The normal presumption that the use of one's own name is an honest one may be rebutted by showing a prior fraudulent use of it touching the matter in issue. Such prior fraudulent use of the defendant's name in connection with the manufacture and sale of silverware is established in this case by the testimony herein and the record of the original suit. The burden is therefore on the defendant to show that the use of his name is not in effect a continuation of such prior fraud. The defendant has not only failed to sustain this burden, but, on the contrary, the testimony in the present case abundantly shows that the defendant has acquired by purchase and is enjoying the results of a business which was built up in fraud of the complainant. It had been established by the corporation which bore his name, and a certain part of its success, at least, was due to the fact that it was getting the benefit of the reputation achieved by the original Rogers people, to the good will of whose business the complainant had succeeded. That benefit he must continue to receive while carrying on this same busi

ness in his own name, unless the public are enabled to certainly know that the goods which he puts upon the market are not the goods of the complainant or its predecessors.

The defendant contends that he distinguished his goods by stamping on them the words, "W. H. Rogers, of Plainfield, N. J." The alleged distinguishing words are "of Plainfield, N. J."; but that is no distinguishing mark. As the history of the "Rogers" name in connection with silver-plated ware shows, there were several places where the art was carried on, and the "Rogers" mark was lawfully used. Locality has no sufficiently distinguishing force, because locality is not associated in any way with the mark itself. It is the word "Rogers" that is all controlling, and it is that which should be differentiated in order to effectually distinguish the goods. In Baker v. Sanders, 80 Fed. 889, 895, 26 C. C. A. 220, the defendand (in lieu of more extended changes), was required to affix the statement that "W. H. Baker is distinct from and has no connection with the old chocolate manufactory of Walter Baker & Co." In the case of Allegretti v. Allegretti, 52 N. E. 487, 177 Ill. 129, in the Supreme Court of Illinois, the court enjoined the defendants against the use of the name "Allegretti," except in a manner indicating that the defendants' goods are "manufactured and sold by B. F. Rubel, I. A. Rubel, and Giacomo Allegretti, and not by Ignazio Allegretti or the Allegretti Chocolate-Cream Company."

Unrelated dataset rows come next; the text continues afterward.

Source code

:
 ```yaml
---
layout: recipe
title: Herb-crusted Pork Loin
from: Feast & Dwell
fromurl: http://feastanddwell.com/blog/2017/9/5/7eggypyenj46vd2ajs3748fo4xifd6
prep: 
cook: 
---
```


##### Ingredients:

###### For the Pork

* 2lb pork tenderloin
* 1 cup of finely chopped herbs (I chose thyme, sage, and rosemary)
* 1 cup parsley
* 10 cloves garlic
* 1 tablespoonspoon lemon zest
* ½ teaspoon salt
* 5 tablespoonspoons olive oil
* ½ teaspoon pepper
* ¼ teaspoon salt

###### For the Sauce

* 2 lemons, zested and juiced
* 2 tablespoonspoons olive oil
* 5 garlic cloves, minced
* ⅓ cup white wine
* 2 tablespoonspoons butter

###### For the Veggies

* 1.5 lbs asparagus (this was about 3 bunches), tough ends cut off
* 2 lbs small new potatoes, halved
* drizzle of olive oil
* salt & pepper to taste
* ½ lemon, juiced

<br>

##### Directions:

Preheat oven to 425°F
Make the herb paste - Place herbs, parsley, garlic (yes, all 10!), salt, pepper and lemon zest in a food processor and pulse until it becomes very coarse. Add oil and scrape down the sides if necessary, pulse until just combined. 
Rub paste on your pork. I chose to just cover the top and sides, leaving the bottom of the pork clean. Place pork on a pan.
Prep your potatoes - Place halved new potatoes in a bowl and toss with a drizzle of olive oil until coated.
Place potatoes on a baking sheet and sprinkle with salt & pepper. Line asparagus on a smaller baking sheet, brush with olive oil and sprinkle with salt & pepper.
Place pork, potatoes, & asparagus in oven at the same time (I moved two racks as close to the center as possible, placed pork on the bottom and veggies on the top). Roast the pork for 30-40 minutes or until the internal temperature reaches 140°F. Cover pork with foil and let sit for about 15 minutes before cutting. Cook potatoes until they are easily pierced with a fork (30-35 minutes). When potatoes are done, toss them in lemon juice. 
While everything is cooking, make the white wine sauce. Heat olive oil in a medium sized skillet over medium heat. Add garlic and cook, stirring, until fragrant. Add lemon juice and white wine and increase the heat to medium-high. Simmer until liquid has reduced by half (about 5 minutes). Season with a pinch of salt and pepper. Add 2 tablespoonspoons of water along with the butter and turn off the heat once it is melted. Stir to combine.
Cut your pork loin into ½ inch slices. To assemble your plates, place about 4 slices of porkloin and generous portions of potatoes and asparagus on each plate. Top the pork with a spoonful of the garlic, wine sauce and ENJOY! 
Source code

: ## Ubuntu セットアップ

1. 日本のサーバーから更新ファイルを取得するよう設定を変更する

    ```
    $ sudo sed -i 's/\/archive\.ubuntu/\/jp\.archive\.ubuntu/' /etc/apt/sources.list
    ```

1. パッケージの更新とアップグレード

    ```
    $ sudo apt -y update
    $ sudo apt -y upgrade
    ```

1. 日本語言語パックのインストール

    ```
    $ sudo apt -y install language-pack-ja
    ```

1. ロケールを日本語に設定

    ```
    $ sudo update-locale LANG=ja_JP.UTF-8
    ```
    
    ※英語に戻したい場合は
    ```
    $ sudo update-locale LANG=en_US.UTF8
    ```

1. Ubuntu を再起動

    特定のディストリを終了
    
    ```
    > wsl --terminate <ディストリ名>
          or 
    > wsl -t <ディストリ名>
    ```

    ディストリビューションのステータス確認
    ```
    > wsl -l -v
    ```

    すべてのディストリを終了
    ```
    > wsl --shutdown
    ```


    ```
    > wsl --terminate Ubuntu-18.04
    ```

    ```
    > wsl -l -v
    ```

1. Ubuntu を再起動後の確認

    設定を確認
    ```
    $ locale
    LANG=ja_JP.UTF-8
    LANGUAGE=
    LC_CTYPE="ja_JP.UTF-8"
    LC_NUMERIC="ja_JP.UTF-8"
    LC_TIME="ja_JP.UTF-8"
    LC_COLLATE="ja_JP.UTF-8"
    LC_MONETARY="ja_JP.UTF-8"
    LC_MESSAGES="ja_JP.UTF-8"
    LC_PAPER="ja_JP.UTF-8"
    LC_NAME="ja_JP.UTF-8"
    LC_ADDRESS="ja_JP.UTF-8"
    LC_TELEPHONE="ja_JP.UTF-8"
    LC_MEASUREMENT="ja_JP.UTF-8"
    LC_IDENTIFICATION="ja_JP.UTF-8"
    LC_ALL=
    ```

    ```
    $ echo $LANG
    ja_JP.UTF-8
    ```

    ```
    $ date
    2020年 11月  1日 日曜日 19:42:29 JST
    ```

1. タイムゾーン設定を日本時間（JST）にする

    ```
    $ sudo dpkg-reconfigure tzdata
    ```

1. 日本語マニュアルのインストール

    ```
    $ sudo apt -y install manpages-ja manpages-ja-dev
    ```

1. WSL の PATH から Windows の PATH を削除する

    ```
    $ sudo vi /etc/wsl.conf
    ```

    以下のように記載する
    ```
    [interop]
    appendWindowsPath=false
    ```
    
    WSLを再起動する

In cases like the present one, it is elementary that the person to be considered is not the jobber or wholesaler, but the ordinary purchaser at retail. This being so, the marks "not connected with any other Rogers," which are put upon the boxes, packages, and wrappers, and which do not reach the purchaser at the retail shops, afford no means to the retail purchaser of distinguishing the defendant's product from that of the complainant. Under the circumstances of the present case, it was the duty of the defendant to so distinguish the silverware known to the world as the "Rogers" ware. The words "not connected with any other Rogers," even if they reached the retail purchaser, would not suffice for that purpose. Those words merely tend to add to the confusion. They might well be, and usually would be, employed by an original manufacturer seeking to warn the trade when he finds on the market other goods which may be passed off as his. They would be the appropriate announcement of an original maker that he has no connection with other wares of similar appearance or wares put out under a similar name. Those words also afford an unscrupulous retail dealer opportunity to pass off the product as the original "Rogers" goods. In employing such words, so misleading and ambiguous, the defendant is clearly guilty of bad faith.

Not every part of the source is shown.